ACTION ITEM
Extract each line of the records below that contains the word "certificate".

Source records
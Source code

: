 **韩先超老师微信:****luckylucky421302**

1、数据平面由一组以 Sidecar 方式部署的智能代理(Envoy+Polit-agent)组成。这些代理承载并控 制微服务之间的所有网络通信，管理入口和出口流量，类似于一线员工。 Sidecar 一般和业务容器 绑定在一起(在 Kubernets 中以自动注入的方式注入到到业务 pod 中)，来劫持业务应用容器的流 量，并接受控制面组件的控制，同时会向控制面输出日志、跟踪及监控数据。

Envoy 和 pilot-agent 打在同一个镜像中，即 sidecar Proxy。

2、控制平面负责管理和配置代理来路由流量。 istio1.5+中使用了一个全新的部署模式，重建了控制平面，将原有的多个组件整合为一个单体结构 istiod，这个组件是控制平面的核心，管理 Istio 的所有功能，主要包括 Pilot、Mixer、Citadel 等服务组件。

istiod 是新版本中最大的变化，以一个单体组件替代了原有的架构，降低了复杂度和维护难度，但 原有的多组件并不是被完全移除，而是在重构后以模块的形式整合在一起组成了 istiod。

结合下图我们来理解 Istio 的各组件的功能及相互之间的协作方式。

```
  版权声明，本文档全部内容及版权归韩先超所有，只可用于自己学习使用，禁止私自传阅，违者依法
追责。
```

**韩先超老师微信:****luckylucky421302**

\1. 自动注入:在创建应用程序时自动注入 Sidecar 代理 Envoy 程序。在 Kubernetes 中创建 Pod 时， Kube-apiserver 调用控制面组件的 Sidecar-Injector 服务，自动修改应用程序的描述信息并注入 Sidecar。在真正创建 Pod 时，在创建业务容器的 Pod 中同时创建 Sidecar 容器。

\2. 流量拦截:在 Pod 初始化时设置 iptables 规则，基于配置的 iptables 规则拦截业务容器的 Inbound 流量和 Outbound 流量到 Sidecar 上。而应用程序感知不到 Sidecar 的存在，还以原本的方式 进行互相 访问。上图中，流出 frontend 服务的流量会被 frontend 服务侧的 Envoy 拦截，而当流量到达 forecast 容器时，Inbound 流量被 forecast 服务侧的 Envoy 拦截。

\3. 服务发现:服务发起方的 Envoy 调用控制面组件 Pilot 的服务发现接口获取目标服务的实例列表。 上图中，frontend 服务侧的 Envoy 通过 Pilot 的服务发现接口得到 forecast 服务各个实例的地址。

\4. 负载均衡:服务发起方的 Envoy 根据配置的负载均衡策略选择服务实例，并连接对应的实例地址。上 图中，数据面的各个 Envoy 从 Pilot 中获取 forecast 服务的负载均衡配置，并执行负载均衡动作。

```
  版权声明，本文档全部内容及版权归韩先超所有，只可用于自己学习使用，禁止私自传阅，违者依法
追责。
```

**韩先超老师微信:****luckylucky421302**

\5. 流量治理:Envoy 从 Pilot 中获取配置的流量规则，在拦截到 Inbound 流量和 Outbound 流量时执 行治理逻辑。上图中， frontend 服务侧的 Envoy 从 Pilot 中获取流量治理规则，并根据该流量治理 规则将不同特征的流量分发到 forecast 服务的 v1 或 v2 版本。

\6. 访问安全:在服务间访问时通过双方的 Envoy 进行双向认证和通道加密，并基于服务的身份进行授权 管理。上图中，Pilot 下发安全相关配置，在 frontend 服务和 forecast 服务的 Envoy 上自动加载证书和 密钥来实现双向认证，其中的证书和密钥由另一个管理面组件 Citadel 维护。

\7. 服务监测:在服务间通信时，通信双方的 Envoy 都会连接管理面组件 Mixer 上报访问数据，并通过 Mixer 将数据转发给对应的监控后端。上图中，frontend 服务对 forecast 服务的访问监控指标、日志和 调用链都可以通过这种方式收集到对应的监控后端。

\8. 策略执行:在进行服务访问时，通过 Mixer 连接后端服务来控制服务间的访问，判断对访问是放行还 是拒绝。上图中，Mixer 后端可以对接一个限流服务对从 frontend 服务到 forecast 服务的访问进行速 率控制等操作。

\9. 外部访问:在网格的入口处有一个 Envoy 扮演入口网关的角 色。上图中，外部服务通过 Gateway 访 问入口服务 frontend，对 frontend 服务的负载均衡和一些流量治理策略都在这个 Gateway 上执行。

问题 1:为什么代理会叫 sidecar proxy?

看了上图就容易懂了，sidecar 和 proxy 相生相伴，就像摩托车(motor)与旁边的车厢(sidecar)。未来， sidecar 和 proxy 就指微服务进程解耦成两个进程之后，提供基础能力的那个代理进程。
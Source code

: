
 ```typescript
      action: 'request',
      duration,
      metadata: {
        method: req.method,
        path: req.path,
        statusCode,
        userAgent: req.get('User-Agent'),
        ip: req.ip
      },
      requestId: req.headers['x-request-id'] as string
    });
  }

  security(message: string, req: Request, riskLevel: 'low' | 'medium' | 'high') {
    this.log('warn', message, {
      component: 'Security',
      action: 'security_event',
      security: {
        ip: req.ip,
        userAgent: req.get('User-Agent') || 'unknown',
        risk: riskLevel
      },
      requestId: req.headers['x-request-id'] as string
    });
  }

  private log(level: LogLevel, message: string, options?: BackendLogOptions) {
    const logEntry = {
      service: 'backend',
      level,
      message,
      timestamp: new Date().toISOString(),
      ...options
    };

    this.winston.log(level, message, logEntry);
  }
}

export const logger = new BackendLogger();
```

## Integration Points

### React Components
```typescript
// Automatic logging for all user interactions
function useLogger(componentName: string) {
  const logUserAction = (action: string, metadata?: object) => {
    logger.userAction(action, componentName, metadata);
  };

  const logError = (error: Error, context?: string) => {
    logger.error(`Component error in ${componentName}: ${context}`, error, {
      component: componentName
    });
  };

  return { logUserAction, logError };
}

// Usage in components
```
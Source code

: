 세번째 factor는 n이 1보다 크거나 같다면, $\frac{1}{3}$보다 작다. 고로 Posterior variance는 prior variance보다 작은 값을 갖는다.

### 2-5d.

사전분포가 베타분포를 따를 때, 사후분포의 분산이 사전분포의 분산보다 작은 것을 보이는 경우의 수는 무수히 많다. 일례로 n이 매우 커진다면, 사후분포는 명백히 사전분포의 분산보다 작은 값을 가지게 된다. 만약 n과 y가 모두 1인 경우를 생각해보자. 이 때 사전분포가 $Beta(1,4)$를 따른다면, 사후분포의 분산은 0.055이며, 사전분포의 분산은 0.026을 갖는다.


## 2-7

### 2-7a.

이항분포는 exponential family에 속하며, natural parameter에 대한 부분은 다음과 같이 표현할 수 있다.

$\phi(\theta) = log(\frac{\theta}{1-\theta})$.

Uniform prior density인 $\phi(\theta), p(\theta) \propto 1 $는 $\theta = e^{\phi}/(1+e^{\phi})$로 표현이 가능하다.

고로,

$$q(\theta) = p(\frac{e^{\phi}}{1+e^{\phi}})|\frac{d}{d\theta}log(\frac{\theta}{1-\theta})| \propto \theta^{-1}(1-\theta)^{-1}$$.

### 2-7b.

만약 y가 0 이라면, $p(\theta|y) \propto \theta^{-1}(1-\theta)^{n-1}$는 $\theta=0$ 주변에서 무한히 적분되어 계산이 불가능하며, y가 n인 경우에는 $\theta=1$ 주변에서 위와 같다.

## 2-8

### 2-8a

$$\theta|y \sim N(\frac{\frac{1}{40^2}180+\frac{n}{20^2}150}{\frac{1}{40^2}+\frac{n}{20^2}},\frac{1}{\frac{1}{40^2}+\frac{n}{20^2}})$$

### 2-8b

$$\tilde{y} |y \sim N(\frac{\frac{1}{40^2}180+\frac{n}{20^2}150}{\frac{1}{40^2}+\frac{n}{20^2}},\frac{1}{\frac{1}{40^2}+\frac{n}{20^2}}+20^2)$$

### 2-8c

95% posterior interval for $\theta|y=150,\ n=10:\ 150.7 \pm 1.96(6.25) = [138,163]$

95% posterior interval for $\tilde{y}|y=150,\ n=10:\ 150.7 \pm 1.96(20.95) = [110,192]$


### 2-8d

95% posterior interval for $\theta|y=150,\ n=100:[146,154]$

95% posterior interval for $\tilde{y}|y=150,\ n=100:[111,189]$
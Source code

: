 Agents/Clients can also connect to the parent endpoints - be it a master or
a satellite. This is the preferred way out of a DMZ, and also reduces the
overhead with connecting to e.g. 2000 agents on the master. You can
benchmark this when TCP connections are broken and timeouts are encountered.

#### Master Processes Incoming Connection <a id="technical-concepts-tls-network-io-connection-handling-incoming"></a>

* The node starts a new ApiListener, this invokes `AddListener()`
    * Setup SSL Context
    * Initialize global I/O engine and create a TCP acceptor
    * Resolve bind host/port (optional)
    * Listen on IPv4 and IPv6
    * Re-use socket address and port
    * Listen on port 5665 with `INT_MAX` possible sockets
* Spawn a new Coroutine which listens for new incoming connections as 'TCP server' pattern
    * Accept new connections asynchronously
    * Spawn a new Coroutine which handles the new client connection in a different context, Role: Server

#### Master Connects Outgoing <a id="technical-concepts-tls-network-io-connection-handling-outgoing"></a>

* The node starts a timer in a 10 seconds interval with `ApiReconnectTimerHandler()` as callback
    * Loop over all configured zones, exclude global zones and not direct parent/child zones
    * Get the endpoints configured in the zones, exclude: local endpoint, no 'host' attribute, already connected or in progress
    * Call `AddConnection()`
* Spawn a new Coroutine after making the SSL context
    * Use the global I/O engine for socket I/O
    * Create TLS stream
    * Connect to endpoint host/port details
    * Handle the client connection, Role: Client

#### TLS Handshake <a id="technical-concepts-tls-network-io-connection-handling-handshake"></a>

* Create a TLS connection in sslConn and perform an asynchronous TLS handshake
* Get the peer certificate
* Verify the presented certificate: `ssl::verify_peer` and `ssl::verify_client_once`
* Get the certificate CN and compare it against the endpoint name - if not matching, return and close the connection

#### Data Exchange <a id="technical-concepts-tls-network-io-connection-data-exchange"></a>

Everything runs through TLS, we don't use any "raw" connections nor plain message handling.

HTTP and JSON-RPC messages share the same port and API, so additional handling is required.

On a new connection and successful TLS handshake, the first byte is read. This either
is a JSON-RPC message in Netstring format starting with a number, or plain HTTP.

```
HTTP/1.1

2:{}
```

SOLUTION TO THIS TASK
* Get the peer certificate
* Verify the presented certificate: `ssl::verify_peer` and `ssl::verify_client_once`
* Get the certificate CN and compare it against the endpoint name - if not matching, return and close the connection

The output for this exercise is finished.